What kind of social values and customs permit forced sex within a marriage?

What kind of social values and customs permit forced sex within a marriage?

Why is India dragging its feet on criminalising marital rape?

A woman who is trapped in a relationship in which she is forced to have sex against her wishes is just a sex slave. Even worse: a married woman in India, who is in such a relationship, is like a slave of yore when slavery was legal because she has no escape route. Even the law is against her.

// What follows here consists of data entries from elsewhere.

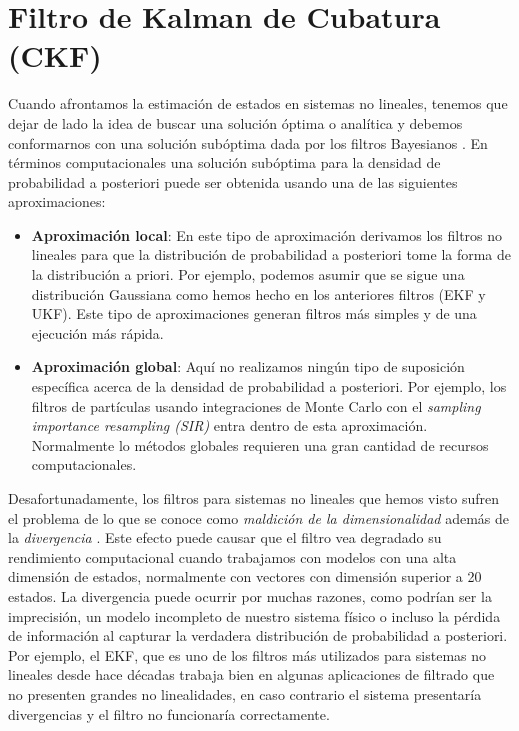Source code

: \section{Filtro de Kalman de Cubatura (CKF)}
Cuando afrontamos la estimación de estados en sistemas no lineales, tenemos que dejar de lado la idea de buscar una solución óptima o analítica y debemos conformarnos con una solución subóptima dada por los filtros Bayesianos \cite{_cubature-based_2010} \cite{ienkaran_cubature_2009} \cite{zhang_cubature_2013}.
En términos computacionales una solución subóptima para la densidad de probabilidad a posteriori puede ser obtenida usando una de las siguientes aproximaciones:
\begin{itemize}
\item \textbf{Aproximación local}: En este tipo de aproximación derivamos los filtros no lineales para que la distribución de probabilidad a posteriori tome la forma de la distribución a priori.
Por ejemplo, podemos asumir que se sigue una distribución Gaussiana como hemos hecho en los anteriores filtros (\ac{EKF} y \ac{UKF}).
Este tipo de aproximaciones generan filtros más simples y de una ejecución más rápida.
\item \textbf{Aproximación global}: Aquí no realizamos ningún tipo de suposición específica acerca de la densidad de probabilidad a posteriori. 
Por ejemplo, los filtros de partículas usando integraciones de Monte Carlo con el \textit{sampling importance resampling (SIR)} entra dentro de esta aproximación.
%
%
%
Normalmente lo métodos globales requieren una gran cantidad de recursos computacionales.
\end{itemize}
Desafortunadamente, los filtros para sistemas no lineales que hemos visto sufren el problema de lo que se conoce como \textit{maldición de la dimensionalidad} además de la \textit{divergencia} \cite{ienkaran_cubature_2009}.
Este efecto puede causar que el filtro vea degradado su rendimiento computacional cuando trabajamos con modelos con una alta dimensión de estados, normalmente con vectores con dimensión superior a 20 estados.
%
%
%
La divergencia puede ocurrir por muchas razones, como podrían ser la imprecisión, un modelo incompleto de nuestro sistema físico o incluso la pérdida de información al capturar la verdadera distribución de probabilidad a posteriori.
Por ejemplo, el \ac{EKF}, que es uno de los filtros más utilizados para sistemas no lineales desde hace décadas trabaja bien en algunas aplicaciones de filtrado que no presenten grandes no linealidades, en caso contrario el sistema presentaría divergencias y el filtro no funcionaría correctamente.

It is shocking to know that, in 21st century India, our law makers still consider women to be chattels. The world’s largest democracy — which has passed so many gender-sensitive laws — has not taken cognisance of the basic fact that, when a woman’s home turns into her hell, the law needs to be her strongest support.

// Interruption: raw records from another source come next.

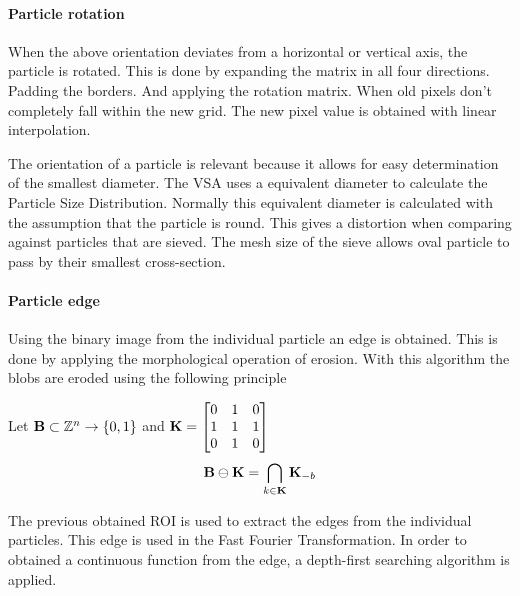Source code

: \documentclass[11pt,fleqn,,a4paper,twoside,openright]{book}
\begin{document}
\paragraph{Particle rotation}\label{Particle rotation}
When the above orientation deviates from a horizontal or vertical axis, the particle is rotated. This is done by expanding the matrix in all four directions. Padding the borders. And applying the rotation matrix. When old pixels don't completely fall within the new grid. The new pixel value is obtained with linear interpolation.

\begin{remark}
	The orientation of a particle is relevant because it allows for easy determination of the smallest diameter. The VSA uses a equivalent diameter to calculate the Particle Size Distribution. Normally this equivalent diameter is calculated with the assumption that the particle is round. This gives a distortion when comparing against particles that are sieved. The mesh size of the sieve allows oval particle to pass by their smallest cross-section.
\end{remark}

\paragraph{Particle edge}
Using the binary image from the individual particle an edge is obtained. This is done by applying the morphological operation of erosion. With this algorithm the blobs are eroded using the following principle
\begin{sBox}
	Let $\mat{B} \subset \mathbb{Z}^n \rightarrow \{0, 1\}$ and $ \mat{K} = \begin{bmatrix}
	0 & 1 & 0 \\
	1 & 1 & 1 \\
	0 & 1 & 0 \\
	\end{bmatrix} $
	\begin{equation}
	\mat{B}  \ominus \mat{K} = \bigcap_{k\in \mat{K}} \mat{K}_{-b}
	\end{equation}
\end{sBox}

The previous obtained ROI is used to extract the edges from the individual particles. This edge is used in the Fast Fourier Transformation. In order to obtained a continuous function from the edge, a depth-first searching algorithm is applied. 
\end{document}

For over half a century now, the rest of the world has understood this and criminalised marital rape. Poland passed legislation on this as early as 1932, Czechoslovakia followed suit in 1950 and the Soviet Union in 1960. Today, most countries around the world including religiously conservative ones like Ireland and Israel have passed laws criminalising marital rape. And so have many countries in Africa where it was “traditionally” considered acceptable for a man to have forced sex with his partner.

So why do our legislators still drag their feet, ducking under excuses of marriage being sacrosanct? How can a responsible member of the Rajya Sabha declare “it is considered that the concept of marital rape, as understood internationally, cannot be suitably applied in the Indian context due to various factors — e.g. level of education/illiteracy, poverty, myriad social customs and values, religious beliefs, mindset of society to treat marriage as a sacrament…”

Could he have even thought about it before making such a statement? Do poor illiterate women not have a right over their own bodies? In fact they are the ones who need the support of law because they do not have the strength or social support to resist acts of domestic violence. What kind of social values and customs permit forced sex within a marriage? And if they do, should they not be discarded along with the outdated “traditional” patriarchal practices like sati, streedhanam and female infanticide? Yes, for those who don’t know, there was a “traditional” routine even to kill infant girls.

When we could pass laws to end those anti-women traditions, why can’t we address this obvious one? Is it because our male-dominated legislature and judiciary cannot understand that a wife is a partner and not a possession?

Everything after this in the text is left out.